A longa batalha jurídica contou com a intervenção de organizações de defesa das mulheres e da comunidade negra.
No centro da polêmica, está a questão de como a lei pode proteger uma vítima de tráfico ou abuso sexual quando esta comete um crime que pode salvar sua vida.
Os advogados de Kizer argumentaram que ela agiu em legítima defesa — e usaram um mecanismo legal conhecido como “defesa afirmativa”, em vigor em vários Estados dos EUA, que protege as vítimas de tráfico sexual de algumas acusações, incluindo prostituição ou roubo, se essas ações forem resultantes do tráfico.
A relação de Kizer e Volar
Kizer tinha 16 anos quando conheceu Volar, que tinha o dobro da sua idade, em um ponto de ônibus. Ele se ofereceu para levá-la em casa, e pediu seu número de telefone.
Segundo ela, os dois saíram para jantar e fazer compras. Mas logo ficou claro que ele esperava uma retribuição sexual.
E o relacionamento se tornou obscuro. Por quase dois anos, Volar abusou sexualmente de Kizer — e, sem o conhecimento dela, filmou os encontros.
Como foi revelado no processo judicial, Volar já estava na mira da polícia de Kenosha, em Wisconsin, por ter gravado os abusos de outras meninas. Ela não sabia.
A mãe de Kizer, Devore Taylor, saiu em defesa da liberdade da filha. — Foto: Getty Images via BBC
Um ano antes da morte de Volar, a menor já era vítima de prostituição forçada.
Mas uma noite, quando Volar tentou tocá-la, Kizer sacou uma arma e atirou na cabeça dele. Ela ateou fogo à casa e fugiu no carro dele.
Ela havia compartilhado o que fez em uma transmissão ao vivo no Facebook, pouco antes de ser presa e acusada de homicídio, incêndio criminoso e roubo de veículo.
O promotor Michael Gravely argumentou que Kizer havia cometido assassinato premeditado para roubar o carro.
A defesa dela, no entanto, alegou que a jovem agiu em legítima defesa, depois que Volar a imobilizou contra o chão enquanto tentava estuprá-la. Além disso, invocou o mecanismo legal de “defesa afirmativa”, que protege as vítimas de tráfico de pessoas nos EUA.
A promotoria havia argumentado que este mecanismo não isenta as vítimas em casos de homicídio. O processo chegou então à Suprema Corte de Wisconsin, que decidiu em 2022 que Kizer poderia recorrer a ele.
A defesa se concentrou em apresentar provas de que suas ações foram resultado direto da violência que havia sofrido. Várias organizações e ativistas se envolveram no processo em defesa de Kizer.

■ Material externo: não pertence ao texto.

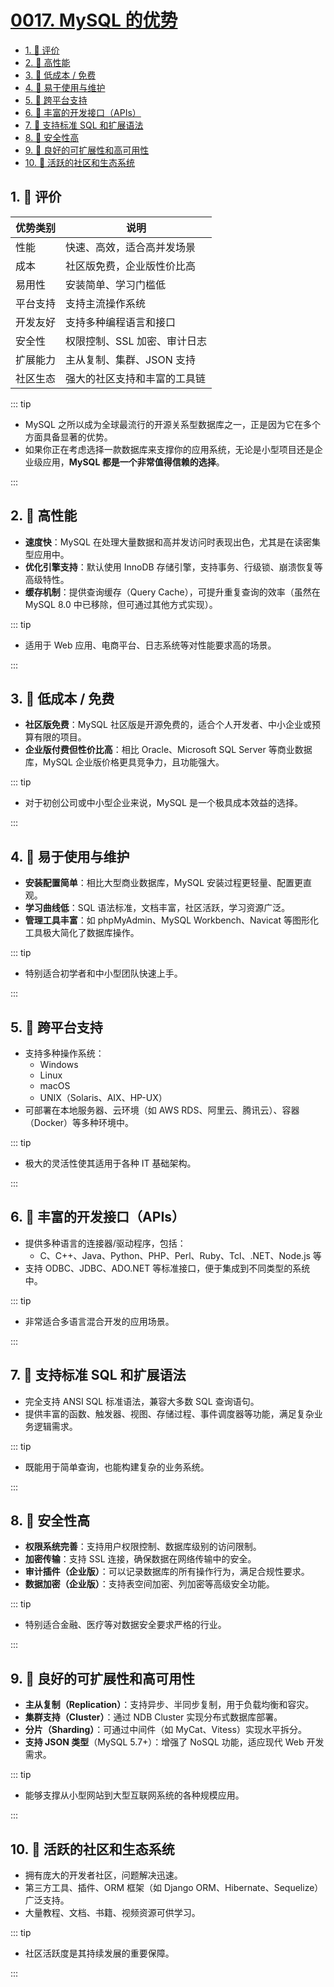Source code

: # [0017. MySQL 的优势](https://github.com/tnotesjs/TNotes.sql/tree/main/notes/0017.%20MySQL%20%E7%9A%84%E4%BC%98%E5%8A%BF)

<!-- region:toc -->

- [1. 🫧 评价](#1--评价)
- [2. 📒 高性能](#2--高性能)
- [3. 📒 低成本 / 免费](#3--低成本--免费)
- [4. 📒 易于使用与维护](#4--易于使用与维护)
- [5. 📒 跨平台支持](#5--跨平台支持)
- [6. 📒 丰富的开发接口（APIs）](#6--丰富的开发接口apis)
- [7. 📒 支持标准 SQL 和扩展语法](#7--支持标准-sql-和扩展语法)
- [8. 📒 安全性高](#8--安全性高)
- [9. 📒 良好的可扩展性和高可用性](#9--良好的可扩展性和高可用性)
- [10. 📒 活跃的社区和生态系统](#10--活跃的社区和生态系统)

<!-- endregion:toc -->

## 1. 🫧 评价

| 优势类别 | 说明                         |
| -------- | ---------------------------- |
| 性能     | 快速、高效，适合高并发场景   |
| 成本     | 社区版免费，企业版性价比高   |
| 易用性   | 安装简单、学习门槛低         |
| 平台支持 | 支持主流操作系统             |
| 开发友好 | 支持多种编程语言和接口       |
| 安全性   | 权限控制、SSL 加密、审计日志 |
| 扩展能力 | 主从复制、集群、JSON 支持    |
| 社区生态 | 强大的社区支持和丰富的工具链 |

::: tip

- MySQL 之所以成为全球最流行的开源关系型数据库之一，正是因为它在多个方面具备显著的优势。
- 如果你正在考虑选择一款数据库来支撑你的应用系统，无论是小型项目还是企业级应用，**MySQL 都是一个非常值得信赖的选择**。

:::

## 2. 📒 高性能

- **速度快**：MySQL 在处理大量数据和高并发访问时表现出色，尤其是在读密集型应用中。
- **优化引擎支持**：默认使用 InnoDB 存储引擎，支持事务、行级锁、崩溃恢复等高级特性。
- **缓存机制**：提供查询缓存（Query Cache），可提升重复查询的效率（虽然在 MySQL 8.0 中已移除，但可通过其他方式实现）。

::: tip

- 适用于 Web 应用、电商平台、日志系统等对性能要求高的场景。

:::

## 3. 📒 低成本 / 免费

- **社区版免费**：MySQL 社区版是开源免费的，适合个人开发者、中小企业或预算有限的项目。
- **企业版付费但性价比高**：相比 Oracle、Microsoft SQL Server 等商业数据库，MySQL 企业版价格更具竞争力，且功能强大。

::: tip

- 对于初创公司或中小型企业来说，MySQL 是一个极具成本效益的选择。

:::

## 4. 📒 易于使用与维护

- **安装配置简单**：相比大型商业数据库，MySQL 安装过程更轻量、配置更直观。
- **学习曲线低**：SQL 语法标准，文档丰富，社区活跃，学习资源广泛。
- **管理工具丰富**：如 phpMyAdmin、MySQL Workbench、Navicat 等图形化工具极大简化了数据库操作。

::: tip

- 特别适合初学者和中小型团队快速上手。

:::

## 5. 📒 跨平台支持

- 支持多种操作系统：
  - Windows
  - Linux
  - macOS
  - UNIX（Solaris、AIX、HP-UX）
- 可部署在本地服务器、云环境（如 AWS RDS、阿里云、腾讯云）、容器（Docker）等多种环境中。

::: tip

- 极大的灵活性使其适用于各种 IT 基础架构。

:::

## 6. 📒 丰富的开发接口（APIs）

- 提供多种语言的连接器/驱动程序，包括：
  - C、C++、Java、Python、PHP、Perl、Ruby、Tcl、.NET、Node.js 等
- 支持 ODBC、JDBC、ADO.NET 等标准接口，便于集成到不同类型的系统中。

::: tip

- 非常适合多语言混合开发的应用场景。

:::

## 7. 📒 支持标准 SQL 和扩展语法

- 完全支持 ANSI SQL 标准语法，兼容大多数 SQL 查询语句。
- 提供丰富的函数、触发器、视图、存储过程、事件调度器等功能，满足复杂业务逻辑需求。

::: tip

- 既能用于简单查询，也能构建复杂的业务系统。

:::

## 8. 📒 安全性高

- **权限系统完善**：支持用户权限控制、数据库级别的访问限制。
- **加密传输**：支持 SSL 连接，确保数据在网络传输中的安全。
- **审计插件（企业版）**：可以记录数据库的所有操作行为，满足合规性要求。
- **数据加密（企业版）**：支持表空间加密、列加密等高级安全功能。

::: tip

- 特别适合金融、医疗等对数据安全要求严格的行业。

:::

## 9. 📒 良好的可扩展性和高可用性

- **主从复制（Replication）**：支持异步、半同步复制，用于负载均衡和容灾。
- **集群支持（Cluster）**：通过 NDB Cluster 实现分布式数据库部署。
- **分片（Sharding）**：可通过中间件（如 MyCat、Vitess）实现水平拆分。
- **支持 JSON 类型**（MySQL 5.7+）：增强了 NoSQL 功能，适应现代 Web 开发需求。

::: tip

- 能够支撑从小型网站到大型互联网系统的各种规模应用。

:::

## 10. 📒 活跃的社区和生态系统

- 拥有庞大的开发者社区，问题解决迅速。
- 第三方工具、插件、ORM 框架（如 Django ORM、Hibernate、Sequelize）广泛支持。
- 大量教程、文档、书籍、视频资源可供学习。

::: tip

- 社区活跃度是其持续发展的重要保障。

:::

O caso deu início a uma campanha nos EUA pela absolvição de Kizer. — Foto: Getty Images via BBC
Mas, em maio deste ano, ela acabou optando por um acordo judicial com a promotoria, para evitar o risco de receber uma possível pena de prisão perpétua — e se declarou culpada de uma acusação reduzida de homicídio de segundo grau.
O Instituto Nacional de Justiça para Mulheres Negras havia pedido que a jovem não fosse condenada à prisão.
“Os tribunais de todo o país criminalizam mulheres e meninas negras por sobreviverem ao abuso sexual e à violência”, declarou a presidente da organização, Sydney McKinney, em comunicado em junho.
“Mandar Chrystul Kizer para a prisão por qualquer período de tempo é uma decisão equivocada. Isso não vai curar ninguém e só vai causar mais danos”, acrescentou.
Mas o juiz David P. Wilk, do Condado de Kenosha, em Wisconsin, decidiu que ela deve passar 11 anos na prisão, menos os 570 dias em que já ficou detida, e depois passar cinco anos em liberdade condicional.